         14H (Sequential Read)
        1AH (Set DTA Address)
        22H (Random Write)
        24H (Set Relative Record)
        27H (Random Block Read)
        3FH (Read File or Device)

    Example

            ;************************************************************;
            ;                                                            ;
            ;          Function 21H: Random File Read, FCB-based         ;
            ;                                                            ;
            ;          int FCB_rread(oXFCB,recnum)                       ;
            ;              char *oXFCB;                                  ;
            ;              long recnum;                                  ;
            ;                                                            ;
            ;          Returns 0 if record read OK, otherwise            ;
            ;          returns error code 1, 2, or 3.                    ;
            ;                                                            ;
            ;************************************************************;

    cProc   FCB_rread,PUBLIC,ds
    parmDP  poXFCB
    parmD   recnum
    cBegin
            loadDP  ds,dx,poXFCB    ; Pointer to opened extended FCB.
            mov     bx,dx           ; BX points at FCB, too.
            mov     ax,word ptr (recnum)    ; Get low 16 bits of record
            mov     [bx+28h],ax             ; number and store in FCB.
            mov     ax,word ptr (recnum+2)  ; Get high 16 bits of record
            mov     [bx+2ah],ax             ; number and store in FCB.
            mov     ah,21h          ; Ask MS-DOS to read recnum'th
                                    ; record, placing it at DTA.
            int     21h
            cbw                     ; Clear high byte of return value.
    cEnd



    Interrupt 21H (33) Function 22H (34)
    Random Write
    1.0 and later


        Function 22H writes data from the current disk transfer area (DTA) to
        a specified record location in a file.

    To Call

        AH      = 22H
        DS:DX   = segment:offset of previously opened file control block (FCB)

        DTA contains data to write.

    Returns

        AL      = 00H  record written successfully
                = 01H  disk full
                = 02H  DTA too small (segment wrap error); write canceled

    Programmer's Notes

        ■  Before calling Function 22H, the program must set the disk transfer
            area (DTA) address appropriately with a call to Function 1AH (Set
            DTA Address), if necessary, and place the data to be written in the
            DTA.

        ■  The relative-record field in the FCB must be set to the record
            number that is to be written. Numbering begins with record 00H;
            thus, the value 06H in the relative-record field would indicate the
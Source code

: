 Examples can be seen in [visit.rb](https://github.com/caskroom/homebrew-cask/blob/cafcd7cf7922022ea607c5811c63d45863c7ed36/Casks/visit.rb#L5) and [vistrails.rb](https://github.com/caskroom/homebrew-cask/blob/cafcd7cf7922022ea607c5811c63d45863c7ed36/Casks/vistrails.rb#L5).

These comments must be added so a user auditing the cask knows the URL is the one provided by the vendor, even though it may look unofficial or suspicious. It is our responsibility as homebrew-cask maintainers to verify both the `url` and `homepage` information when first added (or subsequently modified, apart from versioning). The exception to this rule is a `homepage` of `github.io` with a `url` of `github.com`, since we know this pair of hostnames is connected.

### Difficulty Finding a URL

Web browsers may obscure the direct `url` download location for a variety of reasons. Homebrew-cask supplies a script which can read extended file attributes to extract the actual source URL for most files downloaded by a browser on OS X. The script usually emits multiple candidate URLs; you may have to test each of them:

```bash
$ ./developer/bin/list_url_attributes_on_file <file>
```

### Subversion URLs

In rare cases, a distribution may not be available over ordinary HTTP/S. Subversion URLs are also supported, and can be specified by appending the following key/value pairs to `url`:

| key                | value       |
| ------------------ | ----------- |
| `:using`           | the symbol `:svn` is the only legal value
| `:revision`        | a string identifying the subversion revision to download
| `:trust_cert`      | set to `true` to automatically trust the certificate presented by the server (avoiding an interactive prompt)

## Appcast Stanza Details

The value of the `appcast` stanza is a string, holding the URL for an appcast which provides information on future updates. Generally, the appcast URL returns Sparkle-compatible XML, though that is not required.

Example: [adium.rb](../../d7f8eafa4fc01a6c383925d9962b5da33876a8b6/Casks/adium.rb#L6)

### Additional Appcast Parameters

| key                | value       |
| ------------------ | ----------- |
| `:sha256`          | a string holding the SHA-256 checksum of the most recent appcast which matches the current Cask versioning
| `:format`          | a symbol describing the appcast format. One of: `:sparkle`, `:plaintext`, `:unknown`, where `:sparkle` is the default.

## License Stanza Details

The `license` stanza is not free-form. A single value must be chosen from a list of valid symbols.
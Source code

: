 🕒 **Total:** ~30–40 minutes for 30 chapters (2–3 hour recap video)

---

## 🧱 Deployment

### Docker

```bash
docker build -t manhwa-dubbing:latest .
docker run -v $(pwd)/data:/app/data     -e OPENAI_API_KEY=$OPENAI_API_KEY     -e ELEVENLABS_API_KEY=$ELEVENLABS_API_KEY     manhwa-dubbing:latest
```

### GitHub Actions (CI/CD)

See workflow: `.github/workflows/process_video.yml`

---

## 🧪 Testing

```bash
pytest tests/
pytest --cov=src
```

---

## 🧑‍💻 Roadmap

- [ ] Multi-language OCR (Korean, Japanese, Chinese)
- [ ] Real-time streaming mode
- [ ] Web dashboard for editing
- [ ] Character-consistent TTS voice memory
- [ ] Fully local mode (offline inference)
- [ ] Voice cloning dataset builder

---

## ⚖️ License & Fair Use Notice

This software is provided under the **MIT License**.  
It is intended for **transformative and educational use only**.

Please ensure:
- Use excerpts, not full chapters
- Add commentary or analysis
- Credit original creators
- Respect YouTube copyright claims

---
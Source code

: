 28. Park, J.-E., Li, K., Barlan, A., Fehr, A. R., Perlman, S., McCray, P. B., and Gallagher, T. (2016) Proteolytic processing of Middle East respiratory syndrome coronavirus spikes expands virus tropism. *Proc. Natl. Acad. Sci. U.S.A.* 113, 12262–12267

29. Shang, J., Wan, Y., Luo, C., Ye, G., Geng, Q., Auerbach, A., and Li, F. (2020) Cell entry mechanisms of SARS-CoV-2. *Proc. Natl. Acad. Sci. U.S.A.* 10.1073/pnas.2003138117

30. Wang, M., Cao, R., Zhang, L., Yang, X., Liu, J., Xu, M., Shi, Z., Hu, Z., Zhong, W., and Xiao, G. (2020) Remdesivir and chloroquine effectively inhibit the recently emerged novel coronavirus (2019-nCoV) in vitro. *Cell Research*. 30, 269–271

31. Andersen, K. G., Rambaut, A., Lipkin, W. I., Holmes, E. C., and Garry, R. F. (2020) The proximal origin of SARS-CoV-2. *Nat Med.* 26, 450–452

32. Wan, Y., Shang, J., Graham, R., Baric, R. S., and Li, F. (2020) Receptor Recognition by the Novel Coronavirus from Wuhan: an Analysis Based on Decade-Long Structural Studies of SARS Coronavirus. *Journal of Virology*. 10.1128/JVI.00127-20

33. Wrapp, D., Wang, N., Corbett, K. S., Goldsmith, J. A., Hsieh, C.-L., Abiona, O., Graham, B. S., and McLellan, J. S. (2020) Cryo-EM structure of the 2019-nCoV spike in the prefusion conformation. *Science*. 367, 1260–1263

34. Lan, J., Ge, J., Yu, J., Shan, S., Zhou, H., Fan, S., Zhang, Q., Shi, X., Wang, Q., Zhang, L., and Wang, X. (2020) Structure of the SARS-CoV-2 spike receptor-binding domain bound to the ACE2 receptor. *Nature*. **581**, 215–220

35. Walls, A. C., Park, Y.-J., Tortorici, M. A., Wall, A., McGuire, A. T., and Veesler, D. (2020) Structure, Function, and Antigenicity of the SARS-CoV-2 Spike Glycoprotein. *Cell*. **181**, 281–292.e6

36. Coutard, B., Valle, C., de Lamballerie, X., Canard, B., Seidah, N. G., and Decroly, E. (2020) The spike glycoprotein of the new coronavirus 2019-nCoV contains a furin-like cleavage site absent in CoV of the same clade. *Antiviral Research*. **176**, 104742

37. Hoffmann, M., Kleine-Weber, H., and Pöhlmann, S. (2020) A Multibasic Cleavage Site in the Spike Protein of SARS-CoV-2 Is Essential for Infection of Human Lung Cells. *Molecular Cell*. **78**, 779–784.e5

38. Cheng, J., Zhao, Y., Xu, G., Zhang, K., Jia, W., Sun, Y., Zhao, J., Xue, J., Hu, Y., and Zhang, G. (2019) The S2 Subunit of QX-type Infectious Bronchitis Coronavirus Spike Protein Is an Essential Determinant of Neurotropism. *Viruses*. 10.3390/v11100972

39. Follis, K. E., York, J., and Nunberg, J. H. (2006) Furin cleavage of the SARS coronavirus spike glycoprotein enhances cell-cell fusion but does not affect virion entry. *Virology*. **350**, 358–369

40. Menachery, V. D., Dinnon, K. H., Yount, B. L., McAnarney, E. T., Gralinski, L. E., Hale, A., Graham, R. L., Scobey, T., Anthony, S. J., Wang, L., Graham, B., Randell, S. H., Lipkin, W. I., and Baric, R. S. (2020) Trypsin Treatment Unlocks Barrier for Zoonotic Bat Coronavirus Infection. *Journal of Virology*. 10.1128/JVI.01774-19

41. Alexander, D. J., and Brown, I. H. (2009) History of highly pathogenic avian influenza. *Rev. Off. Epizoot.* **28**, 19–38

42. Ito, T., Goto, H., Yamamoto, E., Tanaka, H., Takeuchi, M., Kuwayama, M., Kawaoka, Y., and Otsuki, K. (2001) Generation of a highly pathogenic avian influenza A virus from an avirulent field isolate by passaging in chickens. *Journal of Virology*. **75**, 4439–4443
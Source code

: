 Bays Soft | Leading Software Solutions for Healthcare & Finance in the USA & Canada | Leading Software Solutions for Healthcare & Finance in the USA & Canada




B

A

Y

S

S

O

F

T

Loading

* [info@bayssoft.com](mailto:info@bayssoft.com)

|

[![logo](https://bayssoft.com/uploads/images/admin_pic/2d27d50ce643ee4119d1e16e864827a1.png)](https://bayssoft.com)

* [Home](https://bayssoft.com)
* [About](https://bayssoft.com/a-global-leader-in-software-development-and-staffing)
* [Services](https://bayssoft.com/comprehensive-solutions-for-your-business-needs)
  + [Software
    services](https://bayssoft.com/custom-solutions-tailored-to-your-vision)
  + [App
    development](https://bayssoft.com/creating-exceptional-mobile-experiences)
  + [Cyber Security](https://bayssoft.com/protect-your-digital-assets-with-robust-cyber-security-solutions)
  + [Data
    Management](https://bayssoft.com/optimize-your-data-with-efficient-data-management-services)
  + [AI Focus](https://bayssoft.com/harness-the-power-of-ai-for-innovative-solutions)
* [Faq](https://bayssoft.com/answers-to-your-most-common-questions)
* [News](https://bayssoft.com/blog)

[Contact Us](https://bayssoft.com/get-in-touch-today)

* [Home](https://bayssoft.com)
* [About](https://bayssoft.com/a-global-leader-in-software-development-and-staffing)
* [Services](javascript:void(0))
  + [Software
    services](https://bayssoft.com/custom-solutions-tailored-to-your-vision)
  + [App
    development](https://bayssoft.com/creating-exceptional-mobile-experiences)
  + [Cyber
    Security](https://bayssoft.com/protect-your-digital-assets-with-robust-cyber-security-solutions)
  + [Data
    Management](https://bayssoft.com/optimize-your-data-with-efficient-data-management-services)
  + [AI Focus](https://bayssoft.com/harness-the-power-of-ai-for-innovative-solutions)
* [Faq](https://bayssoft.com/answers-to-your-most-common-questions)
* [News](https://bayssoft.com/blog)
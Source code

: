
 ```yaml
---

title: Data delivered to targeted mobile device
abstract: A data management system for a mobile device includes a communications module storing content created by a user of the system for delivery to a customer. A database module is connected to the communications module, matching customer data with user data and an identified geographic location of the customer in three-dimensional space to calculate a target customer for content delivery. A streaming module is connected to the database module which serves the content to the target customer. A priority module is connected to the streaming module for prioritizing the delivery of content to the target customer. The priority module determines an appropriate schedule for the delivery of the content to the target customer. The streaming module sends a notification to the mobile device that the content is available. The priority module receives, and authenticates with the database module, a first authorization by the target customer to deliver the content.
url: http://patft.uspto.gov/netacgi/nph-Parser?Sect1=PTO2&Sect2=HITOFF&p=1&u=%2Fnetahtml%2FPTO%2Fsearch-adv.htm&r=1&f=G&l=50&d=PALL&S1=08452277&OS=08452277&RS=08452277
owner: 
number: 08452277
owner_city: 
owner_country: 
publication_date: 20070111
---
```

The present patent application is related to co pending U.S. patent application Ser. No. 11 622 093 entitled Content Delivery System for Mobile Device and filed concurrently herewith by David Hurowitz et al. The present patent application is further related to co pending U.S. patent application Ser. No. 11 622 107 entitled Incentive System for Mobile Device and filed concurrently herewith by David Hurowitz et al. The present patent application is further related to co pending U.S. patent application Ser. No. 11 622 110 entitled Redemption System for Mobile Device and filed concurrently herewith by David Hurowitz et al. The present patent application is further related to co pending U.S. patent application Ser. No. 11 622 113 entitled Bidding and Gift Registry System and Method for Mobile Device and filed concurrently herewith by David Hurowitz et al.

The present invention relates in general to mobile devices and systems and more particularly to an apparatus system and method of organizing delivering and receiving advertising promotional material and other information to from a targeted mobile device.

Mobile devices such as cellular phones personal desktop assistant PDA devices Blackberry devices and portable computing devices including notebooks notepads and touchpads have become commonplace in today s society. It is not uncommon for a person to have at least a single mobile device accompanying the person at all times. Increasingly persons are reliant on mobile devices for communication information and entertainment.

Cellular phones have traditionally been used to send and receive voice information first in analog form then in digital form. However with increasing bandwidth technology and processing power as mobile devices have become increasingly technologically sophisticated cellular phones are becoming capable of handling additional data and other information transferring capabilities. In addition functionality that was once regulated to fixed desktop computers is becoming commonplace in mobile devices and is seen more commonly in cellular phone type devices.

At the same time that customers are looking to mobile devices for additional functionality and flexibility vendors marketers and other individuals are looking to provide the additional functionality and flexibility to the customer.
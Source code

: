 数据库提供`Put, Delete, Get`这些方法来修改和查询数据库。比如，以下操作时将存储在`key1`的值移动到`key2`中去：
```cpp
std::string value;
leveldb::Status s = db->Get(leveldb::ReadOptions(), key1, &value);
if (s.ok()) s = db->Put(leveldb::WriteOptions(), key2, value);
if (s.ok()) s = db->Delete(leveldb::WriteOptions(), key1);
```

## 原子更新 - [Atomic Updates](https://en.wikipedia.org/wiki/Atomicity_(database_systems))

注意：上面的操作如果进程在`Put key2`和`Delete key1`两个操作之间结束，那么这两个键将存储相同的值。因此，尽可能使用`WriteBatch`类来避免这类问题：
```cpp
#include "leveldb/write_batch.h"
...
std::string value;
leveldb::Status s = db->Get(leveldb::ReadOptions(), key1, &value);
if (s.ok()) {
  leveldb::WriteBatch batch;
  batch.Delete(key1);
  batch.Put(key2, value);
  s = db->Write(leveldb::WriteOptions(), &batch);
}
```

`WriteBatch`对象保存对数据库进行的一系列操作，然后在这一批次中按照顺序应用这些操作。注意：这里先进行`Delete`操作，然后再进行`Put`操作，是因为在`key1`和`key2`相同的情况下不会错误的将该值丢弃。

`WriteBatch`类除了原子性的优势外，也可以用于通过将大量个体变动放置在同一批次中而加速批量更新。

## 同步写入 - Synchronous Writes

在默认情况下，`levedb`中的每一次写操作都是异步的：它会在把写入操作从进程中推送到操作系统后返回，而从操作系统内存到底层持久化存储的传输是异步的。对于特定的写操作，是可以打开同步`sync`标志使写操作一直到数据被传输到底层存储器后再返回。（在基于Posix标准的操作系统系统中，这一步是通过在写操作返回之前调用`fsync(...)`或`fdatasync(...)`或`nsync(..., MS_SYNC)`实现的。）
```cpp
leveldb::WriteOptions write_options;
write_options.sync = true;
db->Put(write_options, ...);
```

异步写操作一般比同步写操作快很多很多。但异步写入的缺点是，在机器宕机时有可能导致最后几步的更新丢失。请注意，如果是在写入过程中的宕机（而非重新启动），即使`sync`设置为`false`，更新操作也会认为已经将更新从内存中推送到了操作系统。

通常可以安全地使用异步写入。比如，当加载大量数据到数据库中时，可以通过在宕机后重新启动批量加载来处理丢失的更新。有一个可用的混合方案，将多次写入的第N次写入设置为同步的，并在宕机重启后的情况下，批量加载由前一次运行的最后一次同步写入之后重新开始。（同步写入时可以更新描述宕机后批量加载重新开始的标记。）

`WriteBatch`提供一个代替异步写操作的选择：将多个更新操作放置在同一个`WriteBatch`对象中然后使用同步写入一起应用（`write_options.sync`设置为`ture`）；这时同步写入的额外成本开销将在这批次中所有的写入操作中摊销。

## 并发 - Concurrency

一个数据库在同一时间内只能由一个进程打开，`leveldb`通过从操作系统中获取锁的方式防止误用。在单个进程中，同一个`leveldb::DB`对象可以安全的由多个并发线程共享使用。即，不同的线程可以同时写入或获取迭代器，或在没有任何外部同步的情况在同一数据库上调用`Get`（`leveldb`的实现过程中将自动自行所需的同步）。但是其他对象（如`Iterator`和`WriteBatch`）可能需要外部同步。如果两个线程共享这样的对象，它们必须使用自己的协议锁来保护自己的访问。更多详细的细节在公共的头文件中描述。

********

> **The task**:
Gather up every line in the data above that contains the word "Natl", copying each one.

> **Expected answer**:
: 28. Park, J.-E., Li, K., Barlan, A., Fehr, A. R., Perlman, S., McCray, P. B., and Gallagher, T. (2016) Proteolytic processing of Middle East respiratory syndrome coronavirus spikes expands virus tropism. *Proc. Natl. Acad. Sci. U.S.A.* 113, 12262–12267
29. Shang, J., Wan, Y., Luo, C., Ye, G., Geng, Q., Auerbach, A., and Li, F. (2020) Cell entry mechanisms of SARS-CoV-2. *Proc. Natl. Acad. Sci. U.S.A.* 10.1073/pnas.2003138117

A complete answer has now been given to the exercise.